Letters
View(s):Set up war crimes tribunal; it has its advantages
As the United States resolution against Sri Lanka makes headlines in the media, it is reported that the Government is determined to fight the move tooth and nail and will not abide by it even if it is passed at the United Nations Human Rights Council in Geneva.
This attitude may not be wise and may not be necessary, as influential nations can be satisfied with a tribunal appointed locally to probe war crimes committed only in the last stages of the war.
I believe that such a tribunal should be appointed immediately by the President to take the wind out of the sails of the US resolution.
This move, due to its transparency, will satisfy everybody and may not even damage our war heroes.
Such tribunals have been set up in Cambodia and Rwanda and these have gone on for years and years without anyone noteworthy being convicted and jailed. Then there is also Britain’s Chilcott report which has still not been released. The reason is that in any war situation such as prevailed in Sri Lanka no credible witnesses can be found to blame any particular soldier or any LTTE combatant for that matter for a particular killing.
The final battles took place between seething masses of soldiers and LTTE personnel who remain anonymous.
Then there is the question of the number of civilians killed in the crossfire between soldiers and the LTTE. The figure of 40,000 found in the report by the experts panel appointed by the UN Secretary General lacks credibility as no one has identified who testified to this figure.
Also now five years after, who can claim that particular civilians were killed in Army or LTTE fire?
Hostile witnesses tutored by the Diaspora and sent to testify on such issues will fail miserably in any open and transparent forum especially when cross-examined by capable lawyers.
The Government too failed when it attempted to charge LTTE members with crimes committed during the 30-year war. Almost certainly, dozens if not hundreds of LTTE cadres who committed war crimes such as butchering women and children in border villages, committing countless assassinations and aiding and abetting suicide bombers blended with the large mass of civilians and were released often after rehabilitation at Sri Lankan tax payers’ expense.
Going by the experiences of Cambodia, Rwanda and Britain, any investigations and subsequent trials (if any) will take at least 15-20 years.
By that time biased individuals like Navi Pillay would hopefully have been replaced by others.
One last word!

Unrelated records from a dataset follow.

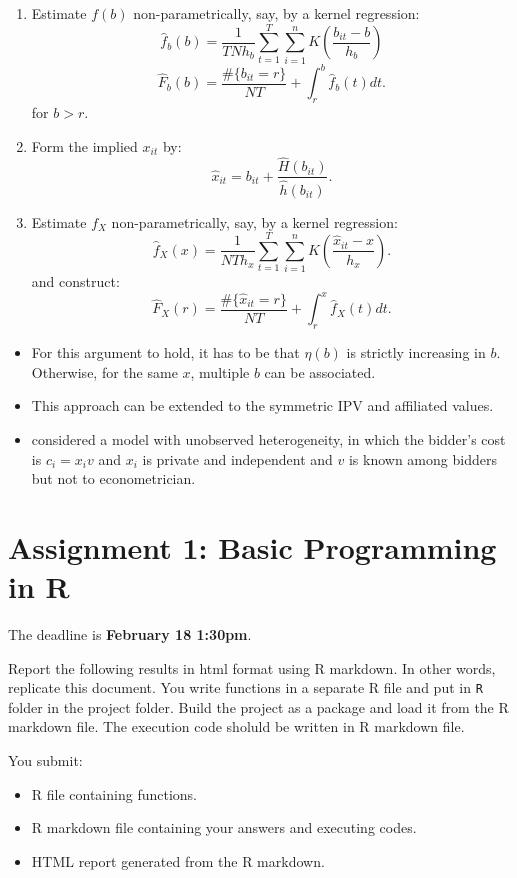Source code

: \documentclass[]{book}
\providecommand{\tightlist}{%
  \setlength{\itemsep}{0pt}\setlength{\parskip}{0pt}}
\begin{document}
\begin{enumerate}
\def\labelenumi{\arabic{enumi}.}
\tightlist
\item
  Estimate \(f(b)\) non-parametrically, say, by a kernel regression: \[
  \hat{f}_b(b) = \frac{1}{TN h_b}\sum_{t = 1}^T \sum_{i = 1}^n K\left(\frac{b_{it} - b}{h_b}\right)
  \] \[
  \widehat{F}_b(b) = \frac{\#\{b_{it} = r\}}{NT} +  \int_{r}^b \hat{f}_b(t) dt.
  \] for \(b > r\).
\item
  Form the implied \(x_{it}\) by: \[
  \hat{x}_{it} = b_{it} + \frac{\widehat{H}(b_{it})}{\hat{h}(b_{it})}.
  \]
\item
  Estimate \(f_X\) non-parametrically, say, by a kernel regression: \[
  \hat{f}_X(x) = \frac{1}{NT h_x} \sum_{t = 1}^T \sum_{i = 1}^n K\left(\frac{\hat{x}_{it} - x}{h_x}\right).
  \] and construct: \[
  \widehat{F}_X(r) = \frac{\#\{\hat{x}_{it} = r\}}{NT} + \int_r^x \hat{f}_X(t) dt.
  \]
\end{enumerate}

\begin{itemize}
\tightlist
\item
  For this argument to hold, it has to be that \(\eta(b)\) is strictly
  increasing in \(b\). Otherwise, for the same \(x\), multiple \(b\) can
  be associated.
\item
  This approach can be extended to the symmetric IPV and affiliated
  values.
\item
  \citet{krasnokutskayaIdentificationEstimationAuction2011} considered a
  model with unobserved heterogeneity, in which the bidder's cost is
  \(c_i = x_i v\) and \(x_i\) is private and independent and \(v\) is
  known among bidders but not to econometrician.
\end{itemize}

\chapter{Assignment 1: Basic Programming in R}\label{assignment1}

The deadline is \textbf{February 18 1:30pm}.

Report the following results in html format using R markdown. In other
words, replicate this document. You write functions in a separate R file
and put in \texttt{R} folder in the project folder. Build the project as
a package and load it from the R markdown file. The execution code
sholuld be written in R markdown file.

You submit:

\begin{itemize}
\tightlist
\item
  R file containing functions.
\item
  R markdown file containing your answers and executing codes.
\item
  HTML report generated from the R markdown.
\end{itemize}
\end{document}
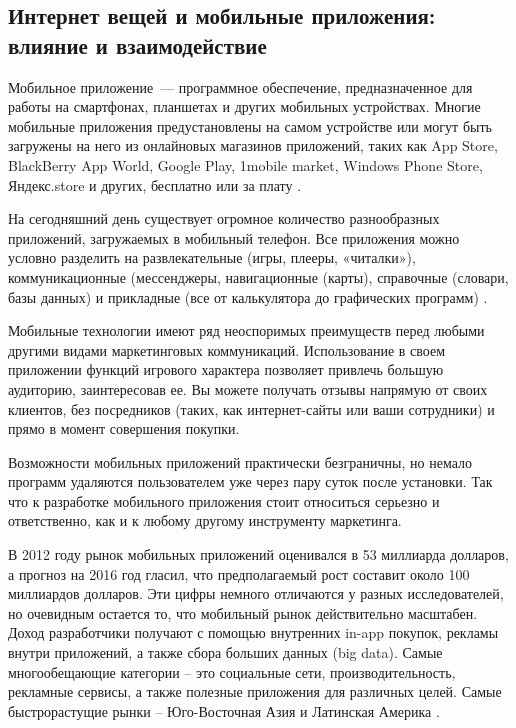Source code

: \subsection{Интернет вещей и мобильные приложения: влияние и взаимодействие}
\label{sec:subject:mobile}

Мобильное приложение~--- программное обеспечение, предназначенное для работы на смартфонах, планшетах и других мобильных устройствах. Многие мобильные приложения предустановлены на самом устройстве или могут быть загружены на него из онлайновых магазинов приложений, таких как App Store, BlackBerry App World, Google Play, 1mobile market, Windows Phone Store, Яндекс.store и других, бесплатно или за плату \cite{wiki_mobile_def}.

На сегодняшний день существует огромное количество разнообразных приложений, загружаемых в мобильный телефон. Все приложения можно условно разделить на развлекательные (игры, плееры, «читалки»), коммуникационные (мессенджеры, навигационные (карты), справочные (словари, базы данных) и прикладные (все от калькулятора до графических программ) \cite{mobile_business}.

Мобильные технологии имеют ряд неоспоримых преимуществ перед любыми другими видами маркетинговых коммуникаций. Использование в своем приложении функций игрового характера позволяет привлечь большую аудиторию, заинтересовав ее. Вы можете получать отзывы напрямую от своих клиентов, без посредников (таких, как интернет-сайты или ваши сотрудники) и прямо в момент совершения покупки.

Возможности мобильных приложений практически безграничны, но немало программ удаляются пользователем уже через пару суток после установки. Так что к разработке мобильного приложения стоит относиться серьезно и ответственно, как и к любому другому инструменту маркетинга.

В 2012 году рынок мобильных приложений оценивался в 53 миллиарда долларов, а прогноз на 2016 год гласил, что предполагаемый рост составит около 100 миллиардов долларов. Эти цифры немного отличаются у разных исследователей, но очевидным остается то, что мобильный рынок действительно масштабен. Доход разработчики получают с помощью внутренних in-app покупок, рекламы внутри приложений, а также сбора больших данных (big data). Самые многообещающие категории – это социальные сети, производительность, рекламные сервисы, а также полезные приложения для различных целей. Самые быстрорастущие рынки – Юго-Восточная Азия и Латинская Америка \cite{mobile_market}.

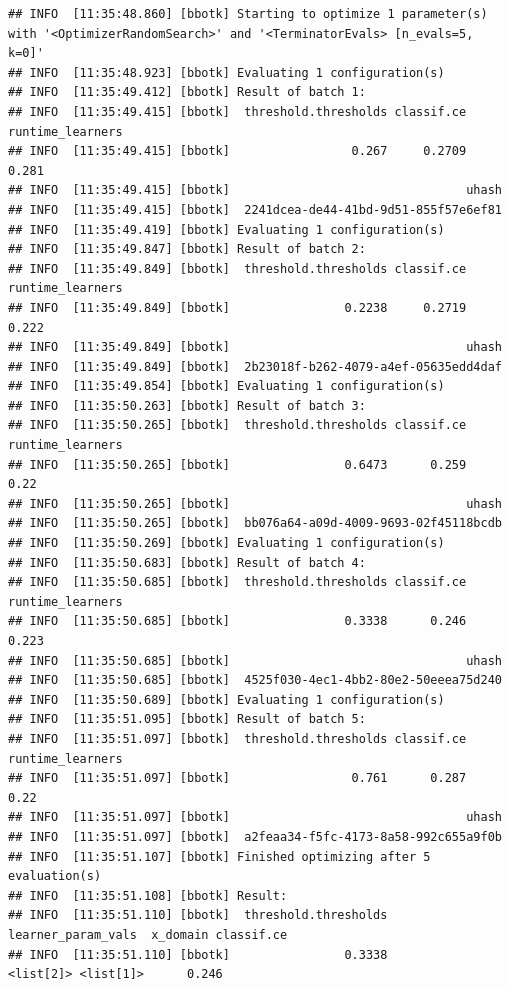 \documentclass[
]{scrbook}
\begin{document}
\begin{verbatim}
## INFO  [11:35:48.860] [bbotk] Starting to optimize 1 parameter(s) with '<OptimizerRandomSearch>' and '<TerminatorEvals> [n_evals=5, k=0]' 
## INFO  [11:35:48.923] [bbotk] Evaluating 1 configuration(s) 
## INFO  [11:35:49.412] [bbotk] Result of batch 1: 
## INFO  [11:35:49.415] [bbotk]  threshold.thresholds classif.ce runtime_learners 
## INFO  [11:35:49.415] [bbotk]                 0.267     0.2709            0.281 
## INFO  [11:35:49.415] [bbotk]                                 uhash 
## INFO  [11:35:49.415] [bbotk]  2241dcea-de44-41bd-9d51-855f57e6ef81 
## INFO  [11:35:49.419] [bbotk] Evaluating 1 configuration(s) 
## INFO  [11:35:49.847] [bbotk] Result of batch 2: 
## INFO  [11:35:49.849] [bbotk]  threshold.thresholds classif.ce runtime_learners 
## INFO  [11:35:49.849] [bbotk]                0.2238     0.2719            0.222 
## INFO  [11:35:49.849] [bbotk]                                 uhash 
## INFO  [11:35:49.849] [bbotk]  2b23018f-b262-4079-a4ef-05635edd4daf 
## INFO  [11:35:49.854] [bbotk] Evaluating 1 configuration(s) 
## INFO  [11:35:50.263] [bbotk] Result of batch 3: 
## INFO  [11:35:50.265] [bbotk]  threshold.thresholds classif.ce runtime_learners 
## INFO  [11:35:50.265] [bbotk]                0.6473      0.259             0.22 
## INFO  [11:35:50.265] [bbotk]                                 uhash 
## INFO  [11:35:50.265] [bbotk]  bb076a64-a09d-4009-9693-02f45118bcdb 
## INFO  [11:35:50.269] [bbotk] Evaluating 1 configuration(s) 
## INFO  [11:35:50.683] [bbotk] Result of batch 4: 
## INFO  [11:35:50.685] [bbotk]  threshold.thresholds classif.ce runtime_learners 
## INFO  [11:35:50.685] [bbotk]                0.3338      0.246            0.223 
## INFO  [11:35:50.685] [bbotk]                                 uhash 
## INFO  [11:35:50.685] [bbotk]  4525f030-4ec1-4bb2-80e2-50eeea75d240 
## INFO  [11:35:50.689] [bbotk] Evaluating 1 configuration(s) 
## INFO  [11:35:51.095] [bbotk] Result of batch 5: 
## INFO  [11:35:51.097] [bbotk]  threshold.thresholds classif.ce runtime_learners 
## INFO  [11:35:51.097] [bbotk]                 0.761      0.287             0.22 
## INFO  [11:35:51.097] [bbotk]                                 uhash 
## INFO  [11:35:51.097] [bbotk]  a2feaa34-f5fc-4173-8a58-992c655a9f0b 
## INFO  [11:35:51.107] [bbotk] Finished optimizing after 5 evaluation(s) 
## INFO  [11:35:51.108] [bbotk] Result: 
## INFO  [11:35:51.110] [bbotk]  threshold.thresholds learner_param_vals  x_domain classif.ce 
## INFO  [11:35:51.110] [bbotk]                0.3338          <list[2]> <list[1]>      0.246
\end{verbatim}
\end{document}
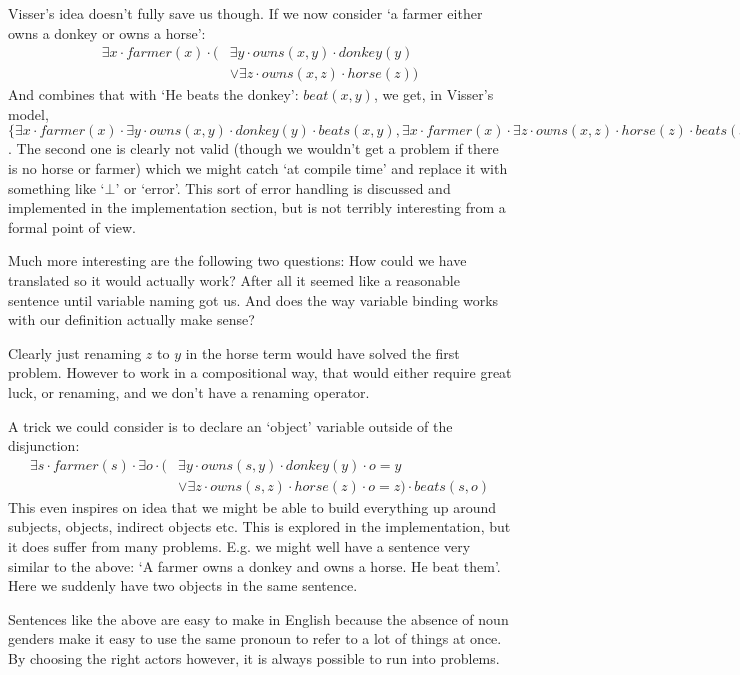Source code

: \documentclass[12pt]{article}
\begin{document}
Visser's idea doesn't fully save us though. If we now consider `a farmer either owns a donkey or owns a horse':
\begin{align}
\exists x\cdot farmer(x)\cdot(&\exists y\cdot owns(x,y)\cdot donkey(y)\nonumber\\
                              &\vee \exists z\cdot owns(x,z)\cdot horse(z))
\end{align}
And combines that with `He beats the donkey': $beat(x,y)$, we get, in Visser's model, $\{\exists x\cdot farmer(x)\cdot\exists y\cdot owns(x,y)\cdot donkey(y)\cdot beats(x,y), \exists x\cdot farmer(x)\cdot\exists z\cdot owns(x,z)\cdot horse(z)\cdot beats(x,y)\}$. The second one is clearly not valid (though we wouldn't get a problem if there is no horse or farmer) which we might catch `at compile time' and replace it with something like `$\bot$' or `error'. This sort of error handling is discussed and implemented in the implementation section, but is not terribly interesting from a formal point of view.

Much more interesting are the following two questions: How could we have translated \label{owns_donkey_or_horse} so it would actually work? After all it seemed like a reasonable sentence until variable naming got us. And does the way variable binding works with our definition actually make sense?

Clearly just renaming $z$ to $y$ in the horse term would have solved the first problem. However to work in a compositional way, that would either require great luck, or renaming, and we don't have a renaming operator.

A trick we could consider is to declare an `object' variable outside of the disjunction:
\begin{align}
\exists s\cdot farmer(s)\cdot\exists o\cdot(
      &\exists y\cdot owns(s,y)\cdot donkey(y)\cdot o=y \nonumber\\
      &\vee \exists z\cdot owns(s,z)\cdot horse(z)\cdot o=z)\cdot beats(s,o)
\end{align}
%
This even inspires on idea that we might be able to build everything up around subjects, objects, indirect objects etc. This is explored in the implementation, but it does suffer from many problems. E.g. we might well have a sentence very similar to the above: `A farmer owns a donkey and owns a horse. He beat them'. Here we suddenly have two objects in the same sentence.

Sentences like the above are easy to make in English because the absence of noun genders make it easy to use the same pronoun to refer to a lot of things at once. By choosing the right actors however, it is always possible to run into problems.
\end{document}
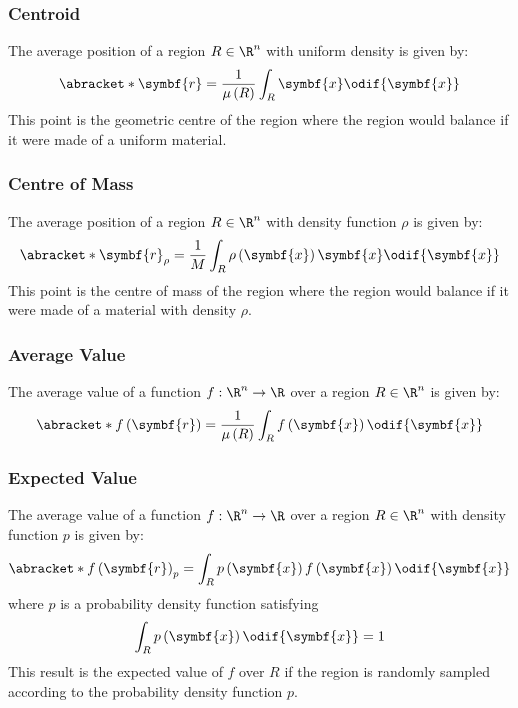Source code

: \documentclass{article}
\begin{document}
\subsubsection*{Centroid}
The average position of a region \(R \in \R^n\) with uniform density is
given by:
\begin{equation*}
    \abracket*{\symbf{r}} = \frac{1}{\mu\left( R \right)} \int_R \symbf{x} \odif{\symbf{x}}
\end{equation*}
This point is the geometric centre of the region where the region would
balance if it were made of a uniform material.
\subsubsection*{Centre of Mass}
The average position of a region \(R \in \R^n\) with density function
\(\rho\) is given by:
\begin{equation*}
    \abracket*{\symbf{r}}_\rho = \frac{1}{M} \int_R \rho\left( \symbf{x} \right) \symbf{x} \odif{\symbf{x}}
\end{equation*}
This point is the centre of mass of the region where the region would
balance if it were made of a material with density \(\rho\).
\subsubsection*{Average Value}
The average value of a function \(f : \R^n \to \R\) over a region \(R
\in \R^n\) is given by:
\begin{equation*}
    \abracket*{f\left( \symbf{r} \right)} = \frac{1}{\mu\left( R \right)} \int_R f\left( \symbf{x} \right) \odif{\symbf{x}}
\end{equation*}
\subsubsection*{Expected Value}
The average value of a function \(f : \R^n \to \R\) over a region \(R
\in \R^n\) with density function \(p\) is given by:
\begin{equation*}
    \abracket*{f\left( \symbf{r} \right)}_p = \int_R p\left( \symbf{x} \right) f\left( \symbf{x} \right) \odif{\symbf{x}}
\end{equation*}
where \(p\) is a probability density function satisfying
\begin{equation*}
    \int_R p\left( \symbf{x} \right) \odif{\symbf{x}} = 1
\end{equation*}
This result is the expected value of \(f\) over \(R\) if the region
is randomly sampled according to the probability density function \(p\).
\end{document}
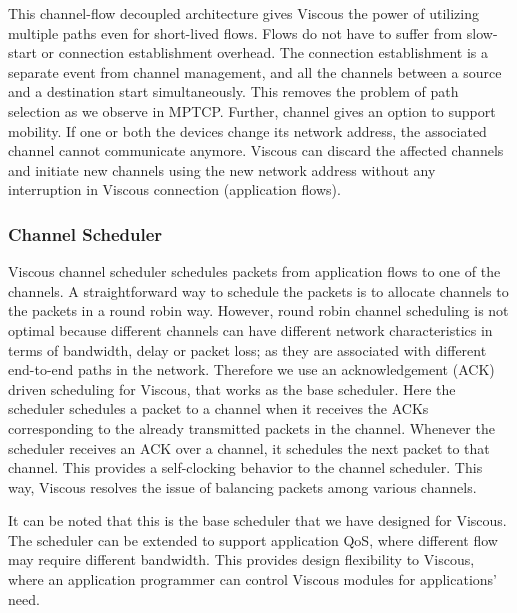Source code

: This channel-flow decoupled architecture gives Viscous the power of utilizing multiple paths even for short-lived flows. Flows do not have to suffer from slow-start or connection establishment overhead. The connection establishment is a separate event from channel management, and all the channels between a source and a destination start simultaneously. This removes the problem of path selection as we observe in MPTCP.  Further, channel gives an option to support mobility. If one or both the devices change its network address, the associated channel cannot communicate anymore. Viscous can discard the affected channels and initiate new channels using the new network address without any interruption in Viscous connection (application flows). 


\subsubsection{Channel Scheduler}
Viscous channel scheduler schedules packets from application flows to one of the channels. A straightforward way  to schedule the packets is to allocate channels to the packets in a round robin way. However, round robin channel scheduling is not optimal because different channels can have different network characteristics in terms of bandwidth, delay or packet loss; as they are associated with different end-to-end paths in the network. Therefore we use an acknowledgement (ACK) driven scheduling for Viscous, that works as the base scheduler. Here the scheduler schedules a packet to a channel when it receives the ACKs corresponding to the already transmitted packets in the channel. Whenever the scheduler receives an ACK over a channel, it schedules the next packet to that channel. This provides a self-clocking behavior to the channel scheduler. This way, Viscous resolves the issue of balancing packets among various channels.

It can be noted that this is the base scheduler that we have designed for Viscous. The scheduler can be extended to support application QoS, where different flow may require different bandwidth. This provides design flexibility to Viscous, where an application programmer can control Viscous modules for applications' need.  


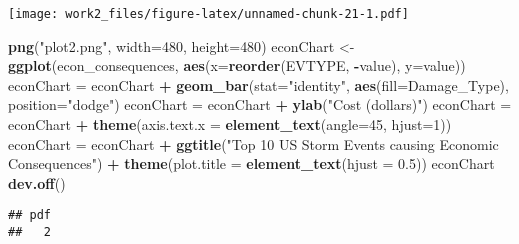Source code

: \documentclass[]{article}
\newenvironment{Shaded}{\begin{snugshade}}{\end{snugshade}}
\newcommand{\DataTypeTok}[1]{\textcolor[rgb]{0.13,0.29,0.53}{#1}}
\newcommand{\DecValTok}[1]{\textcolor[rgb]{0.00,0.00,0.81}{#1}}
\newcommand{\FloatTok}[1]{\textcolor[rgb]{0.00,0.00,0.81}{#1}}
\newcommand{\KeywordTok}[1]{\textcolor[rgb]{0.13,0.29,0.53}{\textbf{#1}}}
\newcommand{\NormalTok}[1]{#1}
\newcommand{\OperatorTok}[1]{\textcolor[rgb]{0.81,0.36,0.00}{\textbf{#1}}}
\newcommand{\StringTok}[1]{\textcolor[rgb]{0.31,0.60,0.02}{#1}}
\begin{document}
\texttt{[image: work2\_files/figure-latex/unnamed-chunk-21-1.pdf]}

\begin{Shaded}
\begin{Highlighting}[]
\KeywordTok{png}\NormalTok{(}\StringTok{"plot2.png"}\NormalTok{, }\DataTypeTok{width=}\DecValTok{480}\NormalTok{, }\DataTypeTok{height=}\DecValTok{480}\NormalTok{)}
\NormalTok{econChart <-}\StringTok{ }\KeywordTok{ggplot}\NormalTok{(econ_consequences, }\KeywordTok{aes}\NormalTok{(}\DataTypeTok{x=}\KeywordTok{reorder}\NormalTok{(EVTYPE, }\OperatorTok{-}\NormalTok{value), }\DataTypeTok{y=}\NormalTok{value))}
\NormalTok{econChart =}\StringTok{ }\NormalTok{econChart }\OperatorTok{+}\StringTok{ }\KeywordTok{geom_bar}\NormalTok{(}\DataTypeTok{stat=}\StringTok{"identity"}\NormalTok{, }\KeywordTok{aes}\NormalTok{(}\DataTypeTok{fill=}\NormalTok{Damage_Type), }\DataTypeTok{position=}\StringTok{"dodge"}\NormalTok{)}
\NormalTok{econChart =}\StringTok{ }\NormalTok{econChart }\OperatorTok{+}\StringTok{ }\KeywordTok{ylab}\NormalTok{(}\StringTok{"Cost (dollars)"}\NormalTok{) }
\NormalTok{econChart =}\StringTok{ }\NormalTok{econChart }\OperatorTok{+}\StringTok{ }\KeywordTok{theme}\NormalTok{(}\DataTypeTok{axis.text.x =} \KeywordTok{element_text}\NormalTok{(}\DataTypeTok{angle=}\DecValTok{45}\NormalTok{, }\DataTypeTok{hjust=}\DecValTok{1}\NormalTok{))}
\NormalTok{econChart =}\StringTok{ }\NormalTok{econChart }\OperatorTok{+}\StringTok{ }\KeywordTok{ggtitle}\NormalTok{(}\StringTok{"Top 10 US Storm Events causing Economic Consequences"}\NormalTok{) }\OperatorTok{+}\StringTok{ }\KeywordTok{theme}\NormalTok{(}\DataTypeTok{plot.title =} \KeywordTok{element_text}\NormalTok{(}\DataTypeTok{hjust =} \FloatTok{0.5}\NormalTok{))}
\NormalTok{econChart}
\KeywordTok{dev.off}\NormalTok{()}
\end{Highlighting}
\end{Shaded}

\begin{verbatim}
## pdf 
##   2
\end{verbatim}
\end{document}
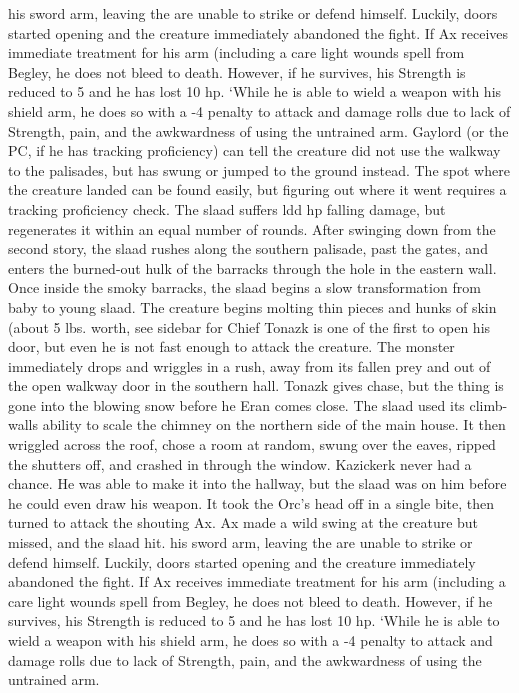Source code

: \documentclass[a5paper,11pt,twoside]{book}
\begin{document}
{{{{{his sword arm, leaving the are unable to strike or defend himself.
Luckily, doors started opening and the creature immediately abandoned the fight.
 If Ax receives immediate treatment for his arm (including a care light wounds spell from Begley}, he does not bleed to death.
However, if he survives, his Strength is reduced to 5 and he has lost 10 hp.
‘While he is able to wield a weapon with his shield arm, he does so with a -4 penalty to attack and damage rolls due to lack of Strength, pain, and the awkwardness of using the untrained arm.
Gaylord (or the PC, if he has tracking proficiency) can tell the creature did not use the walkway to the palisades, but has swung or jumped to the ground instead.
The spot where the creature landed can be found easily, but figuring out where it went requires a tracking proficiency check.
The slaad suffers ldd hp falling damage, but regenerates it within an equal number of rounds.
After swinging down from the second story, the slaad rushes along the southern palisade, past the gates, and enters the burned-out hulk of the barracks through the hole in the eastern wall.
Once inside the smoky barracks, the slaad begins a slow transformation from baby to young slaad.
The creature begins molting thin pieces and hunks of skin (about 5 lbs.
worth, see sidebar for  Chief Tonazk is one of the first to open his door, but even he is not fast enough to attack the creature.
The monster immediately drops and wriggles in a rush, away from its fallen prey and out of the open walkway door in the southern hall.
Tonazk gives chase, but the thing is gone into the blowing snow before he Eran comes close.
 The slaad used its climb-walls ability to scale the chimney on the northern side of the main house.
It then wriggled across the roof, chose a room at random, swung over the eaves, ripped the shutters off, and crashed in through the window.
Kazickerk never had a chance.
He was able to make it into the hallway, but the slaad was on him before he could even draw his weapon.
It took the Orc’s head off in a single bite, then turned to attack the shouting Ax.
Ax made a wild swing at the creature but missed, and the slaad hit.
his sword arm, leaving the are unable to strike or defend himself.
Luckily, doors started opening and the creature immediately abandoned the fight.
 If Ax receives immediate treatment for his arm (including a care light wounds spell from Begley}, he does not bleed to death.
However, if he survives, his Strength is reduced to 5 and he has lost 10 hp.
‘While he is able to wield a weapon with his shield arm, he does so with a -4 penalty to attack and damage rolls due to lack of Strength, pain, and the awkwardness of using the untrained arm.
}}}
\end{document}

The families of any war heroes by any chance convicted should be compensated and the convicted personnel held in comfortable custody. The West cannot complain because we will be conforming to Western standards.
Russel Perera
Elections:Our last chance fellow pensioners
Hundreds of letters have appeared in newspapers but the pensioners see not even a glimpse of any redress. Minister after minister made pre-budget promises to the pensioners among them Sarath Amunugama, a onetime highly respected civil servant and Minister John Seneviratne. Even the then Director of Pensions made a personal appearance before protesting pensioners opposite the Fort Railway Station last year and promised that the anomalies would be rectified in the 2014 Budget.
Key members of the various pensioners associations were invited to Temple Trees just before the last presidential election. They were treated to a sumptuous meal at the expense of the taxpayer, and at the end of the treat they were assured that within three months of President Mahinda Rajapaksa assuming the presidency in the second term, all pension anomalies would be rectified. We swallowed this dangling carrot, and with our kith and kin voted en bloc for the President believing that we would receive the promised redress. Three years have passed and though the President is now in his fourth year into the presidency, there is no word from him about this matter.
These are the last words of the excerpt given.